Start of Records for processing

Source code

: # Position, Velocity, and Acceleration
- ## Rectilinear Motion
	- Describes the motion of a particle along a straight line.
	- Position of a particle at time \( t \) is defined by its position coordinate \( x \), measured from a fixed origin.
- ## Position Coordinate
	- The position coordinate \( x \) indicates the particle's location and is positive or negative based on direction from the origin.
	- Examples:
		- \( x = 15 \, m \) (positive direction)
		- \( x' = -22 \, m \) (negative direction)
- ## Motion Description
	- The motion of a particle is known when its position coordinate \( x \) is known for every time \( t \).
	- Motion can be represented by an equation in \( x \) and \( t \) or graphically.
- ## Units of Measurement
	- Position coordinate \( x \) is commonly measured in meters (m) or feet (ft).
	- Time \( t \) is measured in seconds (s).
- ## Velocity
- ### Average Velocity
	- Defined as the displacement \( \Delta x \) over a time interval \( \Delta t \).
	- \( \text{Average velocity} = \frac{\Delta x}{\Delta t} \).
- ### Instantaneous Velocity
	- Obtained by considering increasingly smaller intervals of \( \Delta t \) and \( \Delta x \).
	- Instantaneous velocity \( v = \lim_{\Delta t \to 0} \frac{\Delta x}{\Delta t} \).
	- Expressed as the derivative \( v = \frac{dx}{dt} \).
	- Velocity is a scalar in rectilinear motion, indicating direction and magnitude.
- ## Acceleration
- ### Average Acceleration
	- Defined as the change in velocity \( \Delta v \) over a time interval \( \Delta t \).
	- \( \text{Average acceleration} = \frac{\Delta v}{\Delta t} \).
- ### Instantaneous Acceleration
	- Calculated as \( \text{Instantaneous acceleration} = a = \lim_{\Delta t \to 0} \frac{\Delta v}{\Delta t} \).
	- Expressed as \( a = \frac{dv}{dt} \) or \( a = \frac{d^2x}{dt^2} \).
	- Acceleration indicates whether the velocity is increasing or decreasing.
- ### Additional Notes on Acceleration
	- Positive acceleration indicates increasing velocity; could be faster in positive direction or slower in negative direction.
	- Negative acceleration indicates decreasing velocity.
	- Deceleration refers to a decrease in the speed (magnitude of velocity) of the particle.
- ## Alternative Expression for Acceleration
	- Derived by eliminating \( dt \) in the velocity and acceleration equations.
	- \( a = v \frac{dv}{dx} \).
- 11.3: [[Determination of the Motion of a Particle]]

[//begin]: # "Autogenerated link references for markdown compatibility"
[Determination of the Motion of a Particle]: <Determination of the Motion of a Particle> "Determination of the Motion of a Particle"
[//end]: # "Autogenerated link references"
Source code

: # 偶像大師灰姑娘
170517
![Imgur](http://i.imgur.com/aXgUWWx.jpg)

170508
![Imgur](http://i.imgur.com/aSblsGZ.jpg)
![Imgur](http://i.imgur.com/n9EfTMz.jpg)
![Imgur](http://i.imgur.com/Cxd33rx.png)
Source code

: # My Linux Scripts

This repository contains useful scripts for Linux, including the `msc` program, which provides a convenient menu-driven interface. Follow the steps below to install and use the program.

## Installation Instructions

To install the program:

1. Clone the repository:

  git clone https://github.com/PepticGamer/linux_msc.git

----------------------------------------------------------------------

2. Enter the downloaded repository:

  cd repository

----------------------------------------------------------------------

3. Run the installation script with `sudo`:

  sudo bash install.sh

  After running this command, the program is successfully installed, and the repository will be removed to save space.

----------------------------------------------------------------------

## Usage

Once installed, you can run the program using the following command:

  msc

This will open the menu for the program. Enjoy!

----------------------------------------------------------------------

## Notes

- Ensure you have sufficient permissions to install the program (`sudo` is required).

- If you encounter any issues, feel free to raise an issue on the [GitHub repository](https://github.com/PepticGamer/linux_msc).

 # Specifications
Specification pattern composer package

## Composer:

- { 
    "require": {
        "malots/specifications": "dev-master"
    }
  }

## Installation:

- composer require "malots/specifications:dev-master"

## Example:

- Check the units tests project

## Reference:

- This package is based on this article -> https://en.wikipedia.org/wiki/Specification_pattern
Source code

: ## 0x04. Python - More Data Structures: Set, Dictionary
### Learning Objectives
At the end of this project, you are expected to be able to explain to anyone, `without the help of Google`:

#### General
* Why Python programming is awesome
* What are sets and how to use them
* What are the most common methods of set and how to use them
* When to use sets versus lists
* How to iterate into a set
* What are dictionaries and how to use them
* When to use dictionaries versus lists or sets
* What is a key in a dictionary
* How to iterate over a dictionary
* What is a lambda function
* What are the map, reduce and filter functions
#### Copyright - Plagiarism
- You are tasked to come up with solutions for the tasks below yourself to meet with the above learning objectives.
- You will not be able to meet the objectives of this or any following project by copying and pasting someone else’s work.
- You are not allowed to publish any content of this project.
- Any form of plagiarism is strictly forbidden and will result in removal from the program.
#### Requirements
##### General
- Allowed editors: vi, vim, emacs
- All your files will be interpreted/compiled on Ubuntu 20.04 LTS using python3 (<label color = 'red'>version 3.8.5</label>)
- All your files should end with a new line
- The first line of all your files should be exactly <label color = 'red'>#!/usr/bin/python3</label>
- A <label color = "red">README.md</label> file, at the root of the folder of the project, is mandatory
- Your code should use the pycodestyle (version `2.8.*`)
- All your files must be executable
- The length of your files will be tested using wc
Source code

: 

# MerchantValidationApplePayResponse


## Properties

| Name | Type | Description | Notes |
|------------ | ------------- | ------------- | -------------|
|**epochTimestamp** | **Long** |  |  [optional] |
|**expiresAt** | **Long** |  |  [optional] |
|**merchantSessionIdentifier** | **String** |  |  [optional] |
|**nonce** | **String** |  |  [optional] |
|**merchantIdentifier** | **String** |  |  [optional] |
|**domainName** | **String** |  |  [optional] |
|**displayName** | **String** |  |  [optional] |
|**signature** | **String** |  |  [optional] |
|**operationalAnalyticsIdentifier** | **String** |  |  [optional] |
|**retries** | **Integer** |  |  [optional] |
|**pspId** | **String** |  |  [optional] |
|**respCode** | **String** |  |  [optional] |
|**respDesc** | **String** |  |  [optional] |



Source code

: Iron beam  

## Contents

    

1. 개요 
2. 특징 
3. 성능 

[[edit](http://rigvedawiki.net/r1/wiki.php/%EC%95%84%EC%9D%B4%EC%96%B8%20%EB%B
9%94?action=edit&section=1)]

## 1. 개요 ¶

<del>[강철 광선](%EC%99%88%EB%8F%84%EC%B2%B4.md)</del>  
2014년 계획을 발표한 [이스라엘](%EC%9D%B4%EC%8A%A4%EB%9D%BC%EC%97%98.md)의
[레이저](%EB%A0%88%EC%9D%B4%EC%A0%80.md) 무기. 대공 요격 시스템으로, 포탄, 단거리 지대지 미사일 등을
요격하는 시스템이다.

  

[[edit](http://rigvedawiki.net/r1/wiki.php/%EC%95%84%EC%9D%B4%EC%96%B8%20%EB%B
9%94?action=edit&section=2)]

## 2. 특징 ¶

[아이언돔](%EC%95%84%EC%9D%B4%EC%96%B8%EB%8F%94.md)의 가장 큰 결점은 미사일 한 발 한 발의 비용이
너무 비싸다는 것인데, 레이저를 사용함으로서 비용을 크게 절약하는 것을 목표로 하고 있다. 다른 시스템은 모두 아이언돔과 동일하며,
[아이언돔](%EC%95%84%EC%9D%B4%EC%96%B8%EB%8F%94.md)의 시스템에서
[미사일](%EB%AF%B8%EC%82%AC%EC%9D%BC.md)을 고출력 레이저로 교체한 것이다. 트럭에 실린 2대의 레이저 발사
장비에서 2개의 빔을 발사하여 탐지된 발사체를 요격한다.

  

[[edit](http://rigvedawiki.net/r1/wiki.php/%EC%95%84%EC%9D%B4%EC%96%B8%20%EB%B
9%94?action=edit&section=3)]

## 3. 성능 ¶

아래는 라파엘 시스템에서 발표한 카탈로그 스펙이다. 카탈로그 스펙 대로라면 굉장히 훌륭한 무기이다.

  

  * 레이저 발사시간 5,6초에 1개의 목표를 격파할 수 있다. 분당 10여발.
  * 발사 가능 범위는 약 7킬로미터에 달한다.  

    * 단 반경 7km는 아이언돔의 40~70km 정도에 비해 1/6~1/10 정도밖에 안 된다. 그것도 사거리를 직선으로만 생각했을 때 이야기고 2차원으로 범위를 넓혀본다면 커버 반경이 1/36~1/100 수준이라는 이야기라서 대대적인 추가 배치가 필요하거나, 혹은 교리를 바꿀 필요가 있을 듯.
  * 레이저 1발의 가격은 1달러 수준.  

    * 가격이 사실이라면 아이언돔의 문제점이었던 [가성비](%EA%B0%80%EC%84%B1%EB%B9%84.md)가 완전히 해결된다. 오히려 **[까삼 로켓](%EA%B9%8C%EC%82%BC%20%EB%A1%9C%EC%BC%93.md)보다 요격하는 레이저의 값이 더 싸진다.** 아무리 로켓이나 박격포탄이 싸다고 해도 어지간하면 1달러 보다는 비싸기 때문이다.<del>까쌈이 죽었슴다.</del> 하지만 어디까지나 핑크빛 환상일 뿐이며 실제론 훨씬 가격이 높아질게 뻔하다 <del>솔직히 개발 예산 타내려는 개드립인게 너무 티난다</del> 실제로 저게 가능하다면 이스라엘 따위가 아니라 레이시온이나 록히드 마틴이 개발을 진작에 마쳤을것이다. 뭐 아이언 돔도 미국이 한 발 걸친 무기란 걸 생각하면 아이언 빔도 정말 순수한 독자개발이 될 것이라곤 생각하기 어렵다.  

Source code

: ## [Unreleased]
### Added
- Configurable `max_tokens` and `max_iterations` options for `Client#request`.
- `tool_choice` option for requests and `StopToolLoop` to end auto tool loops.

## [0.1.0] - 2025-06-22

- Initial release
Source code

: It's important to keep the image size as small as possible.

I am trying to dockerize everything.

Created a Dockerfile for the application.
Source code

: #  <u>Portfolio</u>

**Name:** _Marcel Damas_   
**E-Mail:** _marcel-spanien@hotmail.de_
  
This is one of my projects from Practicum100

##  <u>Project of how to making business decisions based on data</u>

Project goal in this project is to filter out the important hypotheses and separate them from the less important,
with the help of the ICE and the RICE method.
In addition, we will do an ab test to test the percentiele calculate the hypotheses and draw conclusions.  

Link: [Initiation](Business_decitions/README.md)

End of Records for processing

Work out how many lines in the entries contain the string "versus", then reply with that number and nothing more.

Expected output:
2